Record excerpts =

• • • • • • •

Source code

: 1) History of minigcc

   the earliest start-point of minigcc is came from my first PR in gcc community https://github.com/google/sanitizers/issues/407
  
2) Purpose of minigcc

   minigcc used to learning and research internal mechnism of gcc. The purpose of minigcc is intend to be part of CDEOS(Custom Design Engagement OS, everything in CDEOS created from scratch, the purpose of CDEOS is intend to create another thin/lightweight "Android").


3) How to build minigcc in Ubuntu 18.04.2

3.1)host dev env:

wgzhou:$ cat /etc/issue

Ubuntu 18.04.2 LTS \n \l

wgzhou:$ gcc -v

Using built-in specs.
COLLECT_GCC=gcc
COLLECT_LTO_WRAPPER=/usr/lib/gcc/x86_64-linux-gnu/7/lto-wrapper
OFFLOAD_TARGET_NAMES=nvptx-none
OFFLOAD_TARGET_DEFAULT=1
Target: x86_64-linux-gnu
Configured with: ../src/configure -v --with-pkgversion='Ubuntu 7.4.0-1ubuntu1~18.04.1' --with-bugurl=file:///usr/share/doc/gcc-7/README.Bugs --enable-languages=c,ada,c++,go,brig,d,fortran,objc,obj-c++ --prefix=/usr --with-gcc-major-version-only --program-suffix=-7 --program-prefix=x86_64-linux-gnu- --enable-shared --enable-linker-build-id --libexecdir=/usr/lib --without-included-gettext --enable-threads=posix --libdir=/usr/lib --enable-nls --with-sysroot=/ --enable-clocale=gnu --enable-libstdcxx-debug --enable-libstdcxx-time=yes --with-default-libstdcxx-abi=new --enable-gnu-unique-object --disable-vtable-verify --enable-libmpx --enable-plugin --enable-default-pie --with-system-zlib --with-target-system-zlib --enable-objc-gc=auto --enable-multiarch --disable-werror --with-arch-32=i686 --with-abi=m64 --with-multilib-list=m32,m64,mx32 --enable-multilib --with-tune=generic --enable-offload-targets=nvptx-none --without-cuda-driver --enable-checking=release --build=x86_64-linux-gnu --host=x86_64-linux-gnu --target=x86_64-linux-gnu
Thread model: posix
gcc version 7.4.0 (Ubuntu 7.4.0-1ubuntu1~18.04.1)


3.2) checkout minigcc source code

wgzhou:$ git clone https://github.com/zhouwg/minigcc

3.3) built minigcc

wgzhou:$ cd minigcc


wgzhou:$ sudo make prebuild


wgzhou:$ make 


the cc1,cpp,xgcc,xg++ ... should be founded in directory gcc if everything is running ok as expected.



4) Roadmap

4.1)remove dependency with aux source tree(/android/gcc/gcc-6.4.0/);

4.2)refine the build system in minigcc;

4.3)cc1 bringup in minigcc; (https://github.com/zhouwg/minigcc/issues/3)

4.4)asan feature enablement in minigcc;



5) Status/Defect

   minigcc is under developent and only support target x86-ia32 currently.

• • • • • • •

What is needed = The complete material should be output once more, word for word.

Written solution =
Source code

: 1) History of minigcc

   the earliest start-point of minigcc is came from my first PR in gcc community https://github.com/google/sanitizers/issues/407
  
2) Purpose of minigcc

   minigcc used to learning and research internal mechnism of gcc. The purpose of minigcc is intend to be part of CDEOS(Custom Design Engagement OS, everything in CDEOS created from scratch, the purpose of CDEOS is intend to create another thin/lightweight "Android").


3) How to build minigcc in Ubuntu 18.04.2

3.1)host dev env:

wgzhou:$ cat /etc/issue

Ubuntu 18.04.2 LTS \n \l

wgzhou:$ gcc -v

Using built-in specs.
COLLECT_GCC=gcc
COLLECT_LTO_WRAPPER=/usr/lib/gcc/x86_64-linux-gnu/7/lto-wrapper
OFFLOAD_TARGET_NAMES=nvptx-none
OFFLOAD_TARGET_DEFAULT=1
Target: x86_64-linux-gnu
Configured with: ../src/configure -v --with-pkgversion='Ubuntu 7.4.0-1ubuntu1~18.04.1' --with-bugurl=file:///usr/share/doc/gcc-7/README.Bugs --enable-languages=c,ada,c++,go,brig,d,fortran,objc,obj-c++ --prefix=/usr --with-gcc-major-version-only --program-suffix=-7 --program-prefix=x86_64-linux-gnu- --enable-shared --enable-linker-build-id --libexecdir=/usr/lib --without-included-gettext --enable-threads=posix --libdir=/usr/lib --enable-nls --with-sysroot=/ --enable-clocale=gnu --enable-libstdcxx-debug --enable-libstdcxx-time=yes --with-default-libstdcxx-abi=new --enable-gnu-unique-object --disable-vtable-verify --enable-libmpx --enable-plugin --enable-default-pie --with-system-zlib --with-target-system-zlib --enable-objc-gc=auto --enable-multiarch --disable-werror --with-arch-32=i686 --with-abi=m64 --with-multilib-list=m32,m64,mx32 --enable-multilib --with-tune=generic --enable-offload-targets=nvptx-none --without-cuda-driver --enable-checking=release --build=x86_64-linux-gnu --host=x86_64-linux-gnu --target=x86_64-linux-gnu
Thread model: posix
gcc version 7.4.0 (Ubuntu 7.4.0-1ubuntu1~18.04.1)


3.2) checkout minigcc source code

wgzhou:$ git clone https://github.com/zhouwg/minigcc

3.3) built minigcc

wgzhou:$ cd minigcc


wgzhou:$ sudo make prebuild


wgzhou:$ make 


the cc1,cpp,xgcc,xg++ ... should be founded in directory gcc if everything is running ok as expected.



4) Roadmap

4.1)remove dependency with aux source tree(/android/gcc/gcc-6.4.0/);

4.2)refine the build system in minigcc;

4.3)cc1 bringup in minigcc; (https://github.com/zhouwg/minigcc/issues/3)

4.4)asan feature enablement in minigcc;



5) Status/Defect

   minigcc is under developent and only support target x86-ia32 currently.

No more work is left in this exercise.